IL-1B rs2853550 polymorphism contributes to esophageal cancer susceptibility in Chinese Han population of Northwest China

Abstract

Abstract Background Esophageal cancer (EC) is one of the most common human cancers, with a particularly aggressive behavior and increased incidence worldwide. The aim of this study was to assess the associations of single-nucleotide polymorphisms (SNPs) in IL-1B with the risk of EC in a northwest Chinese Han population. Methods In order to evaluate the correlations between IL-1B polymorphisms and EC risk, an Agena MassARRAY platform was used to determine the genotype of the candidate SNPs among 384 EC patients and 499 controls.
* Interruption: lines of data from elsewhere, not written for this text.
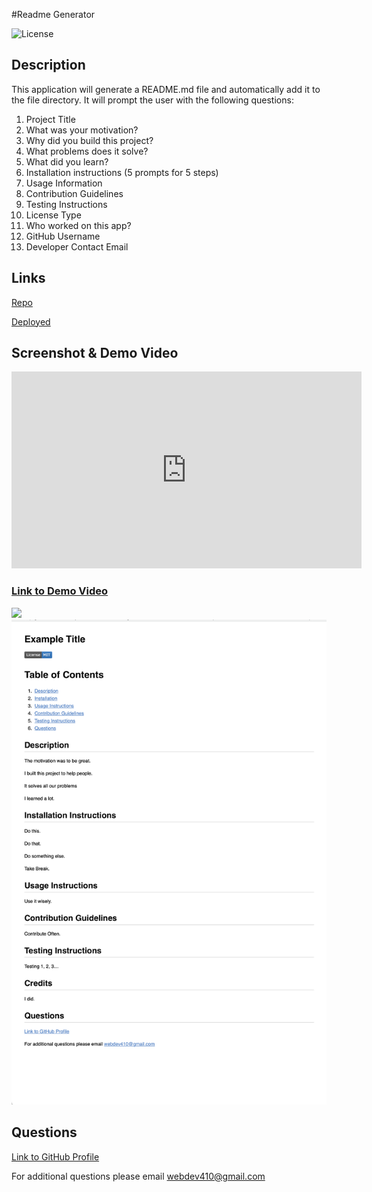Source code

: 
#Readme Generator

![License](https://img.shields.io/badge/License-MIT-blue.svg "License Badge")



## Description
This application will generate a README.md file and automatically add it to the file directory. It will prompt the user with the following questions:

1. Project Title
2. What was your motivation?
3. Why did you build this project?
4. What problems does it solve?
5. What did you learn?
6. Installation instructions (5 prompts for 5 steps)
7. Usage Information
8. Contribution Guidelines
9. Testing Instructions
10. License Type
11. Who worked on this app?
12. GitHub Username
13. Developer Contact Email


## Links
[Repo](https://github.com/webdev410/readme-generator)

[Deployed](https://webdev410.github.io/readme-generator/)

## Screenshot & Demo Video

<iframe width="560" height="315" src="https://www.youtube.com/embed/5RItt6LS-xo" title="YouTube video player" frameborder="0" allow="accelerometer; autoplay; clipboard-write; encrypted-media; gyroscope; picture-in-picture" allowfullscreen></iframe>

### [Link to Demo Video](https://www.youtube.com/watch?v=5RItt6LS-xo)


![](assets/img/terminal.png)
![](assets/img/screenshot.png)



## Questions
[Link to GitHub Profile](https://www.github.com/webdev410)

For additional questions please email webdev410@gmail.com

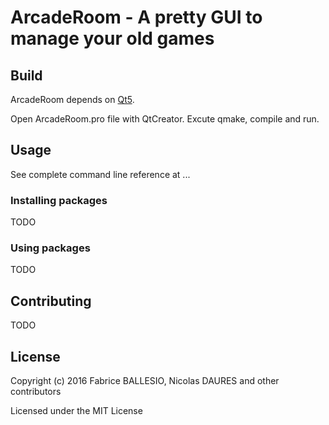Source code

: # ArcadeRoom - A pretty GUI to manage your old games

## Build

ArcadeRoom depends on [Qt5](http://www.qt.io/).

Open ArcadeRoom.pro file with QtCreator. Excute qmake, compile and run.

## Usage

See complete command line reference at ...

### Installing packages

TODO

### Using packages

TODO

## Contributing

TODO

## License

Copyright (c) 2016 Fabrice BALLESIO, Nicolas DAURES and other contributors

Licensed under the MIT License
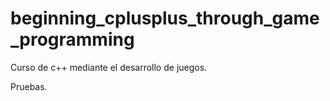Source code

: beginning_cplusplus_through_game_programming
============================================

Curso de c++ mediante el desarrollo de juegos.

Pruebas.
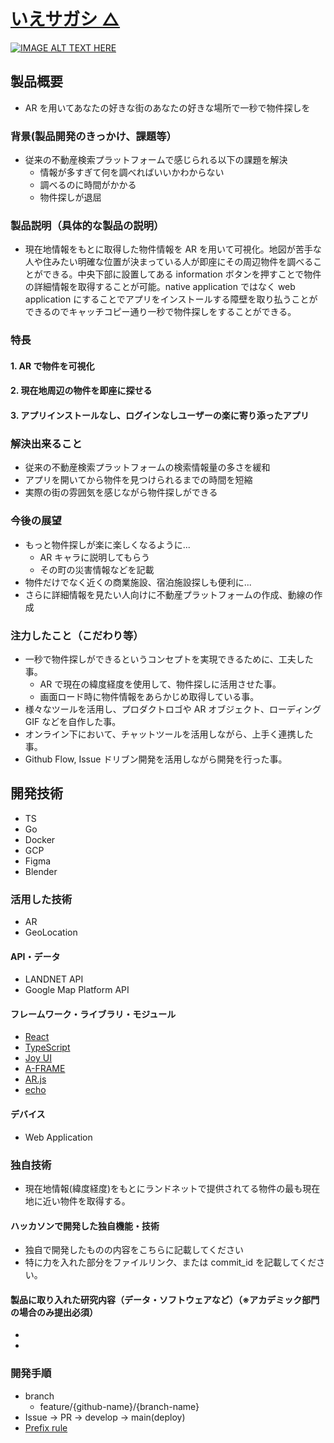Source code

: # [いえサガシ △](https://naiken-quest.web.app/)

[![IMAGE ALT TEXT HERE](https://lh3.googleusercontent.com/pw/AL9nZEVFQhjwp1fD1wkoyEVvi8GolEtcVn07VxizJamRz4HG4LfVA9H0UjmD1ehLrQ7mY1MS0ZZkRAoU3-WLXbRDHgBSYKJqZYt6D8StsDXyJPQVleeLu4OERJkMHEnwz9IYikgnwXzJu9brUpVuogVxyWHp=w2000-h585-no?authuser=0)](https://naiken-quest.web.app/)

## 製品概要

- AR を用いてあなたの好きな街のあなたの好きな場所で一秒で物件探しを

### 背景(製品開発のきっかけ、課題等）

- 従来の不動産検索プラットフォームで感じられる以下の課題を解決
  - 情報が多すぎて何を調べればいいかわからない
  - 調べるのに時間がかかる
  - 物件探しが退屈

### 製品説明（具体的な製品の説明）

- 現在地情報をもとに取得した物件情報を AR を用いて可視化。地図が苦手な人や住みたい明確な位置が決まっている人が即座にその周辺物件を調べることができる。中央下部に設置してある information ボタンを押すことで物件の詳細情報を取得することが可能。native application ではなく web application にすることでアプリをインストールする障壁を取り払うことができるのでキャッチコピー通り一秒で物件探しをすることができる。

### 特長

#### 1. AR で物件を可視化

#### 2. 現在地周辺の物件を即座に探せる

#### 3. アプリインストールなし、ログインなしユーザーの楽に寄り添ったアプリ

### 解決出来ること

- 従来の不動産検索プラットフォームの検索情報量の多さを緩和
- アプリを開いてから物件を見つけられるまでの時間を短縮
- 実際の街の雰囲気を感じながら物件探しができる

### 今後の展望

- もっと物件探しが楽に楽しくなるように...
  - AR キャラに説明してもらう
  - その町の災害情報などを記載
- 物件だけでなく近くの商業施設、宿泊施設探しも便利に...
- さらに詳細情報を見たい人向けに不動産プラットフォームの作成、動線の作成

### 注力したこと（こだわり等）

- 一秒で物件探しができるというコンセプトを実現できるために、工夫した事。
  - AR で現在の緯度経度を使用して、物件探しに活用させた事。
  - 画面ロード時に物件情報をあらかじめ取得している事。
- 様々なツールを活用し、プロダクトロゴや AR オブジェクト、ローディング GIF などを自作した事。
- オンライン下において、チャットツールを活用しながら、上手く連携した事。
- Github Flow, Issue ドリブン開発を活用しながら開発を行った事。

## 開発技術

- TS
- Go
- Docker
- GCP
- Figma
- Blender

### 活用した技術

- AR
- GeoLocation

#### API・データ

- LANDNET API
- Google Map Platform API

#### フレームワーク・ライブラリ・モジュール

- [React](https://reactjs.org/)
- [TypeScript](https://www.typescriptlang.org/)
- [Joy UI](https://mui.com/joy-ui/getting-started/overview/)
- [A-FRAME](https://aframe.io/)
- [AR.js](https://ar-js-org.github.io/AR.js-Docs/)
- [echo](https://echo.labstack.com/)

#### デバイス

- Web Application

### 独自技術

- 現在地情報(緯度経度)をもとにランドネットで提供されてる物件の最も現在地に近い物件を取得する。

#### ハッカソンで開発した独自機能・技術

- 独自で開発したものの内容をこちらに記載してください
- 特に力を入れた部分をファイルリンク、または commit_id を記載してください。

#### 製品に取り入れた研究内容（データ・ソフトウェアなど）（※アカデミック部門の場合のみ提出必須）

-
-

### 開発手順

- branch
  - feature/{github-name}/{branch-name}
- Issue -> PR -> develop -> main(deploy)
- [Prefix rule](https://github.com/angular/angular.js/blob/master/DEVELOPERS.md#type)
The associations between IL-1B variants and EC risk were examined using logistic regression analysis with adjustment for gender and age. Haplotype construction and analysis were performed to detect the potential associations between haplotypes within IL-1B and EC susceptibility. Additionally, bioinformatics databases were used for gene expression analysis and SNP functional prediction. Results A significant relationship was found between IL-1B rs2853550 and an increased risk of EC in the allele model [odds ratio (OR) = 1.38, 95% confidence interval (95% CI): 1.01–1.89, p = 0.041), the codominant model (A/G, OR = 1.63, 95% CI: 1.10–2.42, p = 0.011), and the dominant model (OR = 1.49, 95% CI: 1.02–2.18, p = 0.041). Functional analysis revealed the potential effects of rs2853550, which further reinforced its influence on EC susceptibility. However, there were no statistically significant differences for other SNPs or haplotypes between EC cases and healthy controls. Expression analysis conducted with dataset indicated that the expression level of IL-1B was higher in EC cases than that in normal samples. Conclusions This study demonstrated that rs2853550 in IL-1B might increase EC susceptibility in the Chinese Han population of Northwest China.